The Puritan system with which Richard Hooker found himself face to face, and which he so resolutely and courageously set himself the task of discrediting, speaking broadly, was based on the assumption that, in all matters affecting religious worship, discipline, and government, an unchangeable rule is laid down in Holy Scripture, and in Holy Scripture alone.

It was held (by the Puritans) that no law could be of permanent obligation which was not expressed in Holy Scripture, and that no law which was contained in any part of Holy Scripture could fail to be of permanent obligation.

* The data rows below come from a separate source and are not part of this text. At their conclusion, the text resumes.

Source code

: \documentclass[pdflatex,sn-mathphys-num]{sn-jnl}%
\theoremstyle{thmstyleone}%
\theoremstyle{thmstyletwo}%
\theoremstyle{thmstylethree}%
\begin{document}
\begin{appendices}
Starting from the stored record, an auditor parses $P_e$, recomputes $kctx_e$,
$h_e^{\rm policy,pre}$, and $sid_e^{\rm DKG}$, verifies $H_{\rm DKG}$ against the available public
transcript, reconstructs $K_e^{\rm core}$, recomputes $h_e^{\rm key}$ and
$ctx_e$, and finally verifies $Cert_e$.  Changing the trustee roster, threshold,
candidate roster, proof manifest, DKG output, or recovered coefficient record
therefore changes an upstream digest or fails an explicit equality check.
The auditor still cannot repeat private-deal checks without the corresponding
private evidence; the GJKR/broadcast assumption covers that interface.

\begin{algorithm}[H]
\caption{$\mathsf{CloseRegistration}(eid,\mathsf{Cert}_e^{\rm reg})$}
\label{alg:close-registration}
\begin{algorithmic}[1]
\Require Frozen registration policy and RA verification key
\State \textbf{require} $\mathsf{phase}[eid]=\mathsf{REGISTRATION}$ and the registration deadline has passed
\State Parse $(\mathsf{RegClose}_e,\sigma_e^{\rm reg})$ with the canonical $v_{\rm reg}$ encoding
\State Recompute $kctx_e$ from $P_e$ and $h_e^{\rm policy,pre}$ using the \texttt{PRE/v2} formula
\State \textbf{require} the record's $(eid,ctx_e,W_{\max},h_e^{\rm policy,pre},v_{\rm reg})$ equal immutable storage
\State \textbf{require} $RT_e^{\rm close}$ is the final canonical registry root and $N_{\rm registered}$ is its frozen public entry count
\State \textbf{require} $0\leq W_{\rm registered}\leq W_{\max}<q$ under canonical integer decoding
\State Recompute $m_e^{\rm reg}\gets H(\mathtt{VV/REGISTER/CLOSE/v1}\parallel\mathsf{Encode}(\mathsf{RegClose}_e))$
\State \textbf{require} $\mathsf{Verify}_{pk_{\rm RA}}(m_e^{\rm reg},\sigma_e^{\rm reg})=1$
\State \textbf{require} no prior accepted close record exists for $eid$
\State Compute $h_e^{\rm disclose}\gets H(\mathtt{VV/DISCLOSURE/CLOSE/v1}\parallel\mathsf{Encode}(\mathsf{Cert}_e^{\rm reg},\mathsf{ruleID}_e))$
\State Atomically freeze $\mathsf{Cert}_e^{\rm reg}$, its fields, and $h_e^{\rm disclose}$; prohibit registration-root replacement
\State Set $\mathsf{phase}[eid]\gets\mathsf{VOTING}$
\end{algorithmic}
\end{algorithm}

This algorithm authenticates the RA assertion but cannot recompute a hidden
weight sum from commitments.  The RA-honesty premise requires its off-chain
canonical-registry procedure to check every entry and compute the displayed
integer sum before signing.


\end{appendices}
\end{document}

In opposition to the Puritan contention Hooker urged that, in order to discover what the Divine order is, we must have recourse not only to the written word of God, but also to the moral relations, the historical development, and the social and political institutions of the human race and, in determining the laws of this Divine order, he asserted the function of human reason. And, moreover, he claimed for human reason the office of distinguishing in the Bible record, between what is changeable and what is unchangeable, between what is of merely temporal and what is of lasting obligation.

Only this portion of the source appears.